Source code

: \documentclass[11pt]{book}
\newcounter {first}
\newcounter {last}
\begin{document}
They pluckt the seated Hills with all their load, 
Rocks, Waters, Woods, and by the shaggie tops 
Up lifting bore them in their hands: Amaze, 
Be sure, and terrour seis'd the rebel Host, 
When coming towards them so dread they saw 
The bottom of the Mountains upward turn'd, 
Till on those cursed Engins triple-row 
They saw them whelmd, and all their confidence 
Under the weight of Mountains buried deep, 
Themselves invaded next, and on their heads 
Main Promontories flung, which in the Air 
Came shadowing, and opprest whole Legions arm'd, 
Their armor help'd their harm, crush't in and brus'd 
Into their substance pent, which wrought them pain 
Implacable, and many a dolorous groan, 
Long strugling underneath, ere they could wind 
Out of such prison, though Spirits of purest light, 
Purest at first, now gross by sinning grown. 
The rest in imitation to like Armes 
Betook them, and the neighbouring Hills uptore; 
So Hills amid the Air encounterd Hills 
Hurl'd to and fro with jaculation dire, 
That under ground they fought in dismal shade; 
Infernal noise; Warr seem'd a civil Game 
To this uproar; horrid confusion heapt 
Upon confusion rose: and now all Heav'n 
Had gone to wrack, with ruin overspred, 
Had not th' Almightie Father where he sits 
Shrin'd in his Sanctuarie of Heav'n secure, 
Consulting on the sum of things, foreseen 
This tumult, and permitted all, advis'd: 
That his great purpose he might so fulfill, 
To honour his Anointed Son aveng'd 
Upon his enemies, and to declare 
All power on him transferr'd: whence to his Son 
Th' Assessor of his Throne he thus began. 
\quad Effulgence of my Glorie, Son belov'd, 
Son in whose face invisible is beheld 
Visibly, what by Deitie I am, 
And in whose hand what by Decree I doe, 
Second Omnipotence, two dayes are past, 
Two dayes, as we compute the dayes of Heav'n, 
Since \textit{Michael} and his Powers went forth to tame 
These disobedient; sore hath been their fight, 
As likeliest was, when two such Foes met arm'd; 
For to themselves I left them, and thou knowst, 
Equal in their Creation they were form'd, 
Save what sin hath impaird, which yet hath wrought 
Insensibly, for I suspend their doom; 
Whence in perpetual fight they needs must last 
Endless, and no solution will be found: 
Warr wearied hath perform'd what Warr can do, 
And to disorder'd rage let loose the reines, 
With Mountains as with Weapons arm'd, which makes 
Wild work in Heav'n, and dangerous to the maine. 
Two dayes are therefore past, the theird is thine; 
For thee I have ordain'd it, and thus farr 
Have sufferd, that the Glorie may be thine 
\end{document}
____________
#### [YOUR TASK]
A complete, exact copy of the records is what is needed.

#### [WRITTEN RESPONSE]
Source code

: \documentclass[11pt]{book}
\newcounter {first}
\newcounter {last}
\begin{document}
They pluckt the seated Hills with all their load, 
Rocks, Waters, Woods, and by the shaggie tops 
Up lifting bore them in their hands: Amaze, 
Be sure, and terrour seis'd the rebel Host, 
When coming towards them so dread they saw 
The bottom of the Mountains upward turn'd, 
Till on those cursed Engins triple-row 
They saw them whelmd, and all their confidence 
Under the weight of Mountains buried deep, 
Themselves invaded next, and on their heads 
Main Promontories flung, which in the Air 
Came shadowing, and opprest whole Legions arm'd, 
Their armor help'd their harm, crush't in and brus'd 
Into their substance pent, which wrought them pain 
Implacable, and many a dolorous groan, 
Long strugling underneath, ere they could wind 
Out of such prison, though Spirits of purest light, 
Purest at first, now gross by sinning grown. 
The rest in imitation to like Armes 
Betook them, and the neighbouring Hills uptore; 
So Hills amid the Air encounterd Hills 
Hurl'd to and fro with jaculation dire, 
That under ground they fought in dismal shade; 
Infernal noise; Warr seem'd a civil Game 
To this uproar; horrid confusion heapt 
Upon confusion rose: and now all Heav'n 
Had gone to wrack, with ruin overspred, 
Had not th' Almightie Father where he sits 
Shrin'd in his Sanctuarie of Heav'n secure, 
Consulting on the sum of things, foreseen 
This tumult, and permitted all, advis'd: 
That his great purpose he might so fulfill, 
To honour his Anointed Son aveng'd 
Upon his enemies, and to declare 
All power on him transferr'd: whence to his Son 
Th' Assessor of his Throne he thus began. 
\quad Effulgence of my Glorie, Son belov'd, 
Son in whose face invisible is beheld 
Visibly, what by Deitie I am, 
And in whose hand what by Decree I doe, 
Second Omnipotence, two dayes are past, 
Two dayes, as we compute the dayes of Heav'n, 
Since \textit{Michael} and his Powers went forth to tame 
These disobedient; sore hath been their fight, 
As likeliest was, when two such Foes met arm'd; 
For to themselves I left them, and thou knowst, 
Equal in their Creation they were form'd, 
Save what sin hath impaird, which yet hath wrought 
Insensibly, for I suspend their doom; 
Whence in perpetual fight they needs must last 
Endless, and no solution will be found: 
Warr wearied hath perform'd what Warr can do, 
And to disorder'd rage let loose the reines, 
With Mountains as with Weapons arm'd, which makes 
Wild work in Heav'n, and dangerous to the maine. 
Two dayes are therefore past, the theird is thine; 
For thee I have ordain'd it, and thus farr 
Have sufferd, that the Glorie may be thine 
\end{document}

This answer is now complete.